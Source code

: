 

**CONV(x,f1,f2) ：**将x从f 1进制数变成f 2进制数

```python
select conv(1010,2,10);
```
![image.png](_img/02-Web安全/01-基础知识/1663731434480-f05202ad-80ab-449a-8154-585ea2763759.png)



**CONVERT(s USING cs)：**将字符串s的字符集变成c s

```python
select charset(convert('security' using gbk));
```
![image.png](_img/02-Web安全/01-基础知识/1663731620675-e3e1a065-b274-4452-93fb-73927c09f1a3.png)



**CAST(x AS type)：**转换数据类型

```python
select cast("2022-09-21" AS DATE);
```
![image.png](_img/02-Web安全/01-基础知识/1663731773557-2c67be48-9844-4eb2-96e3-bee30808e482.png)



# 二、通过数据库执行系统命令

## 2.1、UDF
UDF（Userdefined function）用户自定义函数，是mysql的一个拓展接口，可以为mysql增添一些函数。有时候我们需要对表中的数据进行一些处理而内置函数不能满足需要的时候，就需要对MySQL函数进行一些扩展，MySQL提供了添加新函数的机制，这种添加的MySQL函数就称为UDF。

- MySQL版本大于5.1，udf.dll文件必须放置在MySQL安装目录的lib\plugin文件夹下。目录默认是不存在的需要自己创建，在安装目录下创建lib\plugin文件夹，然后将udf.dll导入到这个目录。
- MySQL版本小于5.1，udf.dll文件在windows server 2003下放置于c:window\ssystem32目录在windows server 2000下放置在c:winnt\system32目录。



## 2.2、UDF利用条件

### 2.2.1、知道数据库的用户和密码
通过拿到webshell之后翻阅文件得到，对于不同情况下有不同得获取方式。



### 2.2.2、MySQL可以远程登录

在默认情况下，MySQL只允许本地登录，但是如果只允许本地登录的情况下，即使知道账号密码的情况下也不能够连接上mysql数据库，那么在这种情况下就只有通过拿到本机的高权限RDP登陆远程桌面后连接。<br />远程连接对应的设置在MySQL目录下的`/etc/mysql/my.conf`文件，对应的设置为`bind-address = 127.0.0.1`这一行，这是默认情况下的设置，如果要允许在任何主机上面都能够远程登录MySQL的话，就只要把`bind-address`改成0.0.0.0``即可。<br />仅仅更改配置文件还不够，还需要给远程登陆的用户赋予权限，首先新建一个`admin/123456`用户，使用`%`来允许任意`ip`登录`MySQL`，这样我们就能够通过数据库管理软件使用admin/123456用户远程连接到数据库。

YOUR INSTRUCTIONS →
Your task is to copy each line of the data above that holds "image".

RESULT OF THE EXERCISE →
![image.png](_img/02-Web安全/01-基础知识/1663731434480-f05202ad-80ab-449a-8154-585ea2763759.png)
![image.png](_img/02-Web安全/01-基础知识/1663731620675-e3e1a065-b274-4452-93fb-73927c09f1a3.png)
![image.png](_img/02-Web安全/01-基础知识/1663731773557-2c67be48-9844-4eb2-96e3-bee30808e482.png)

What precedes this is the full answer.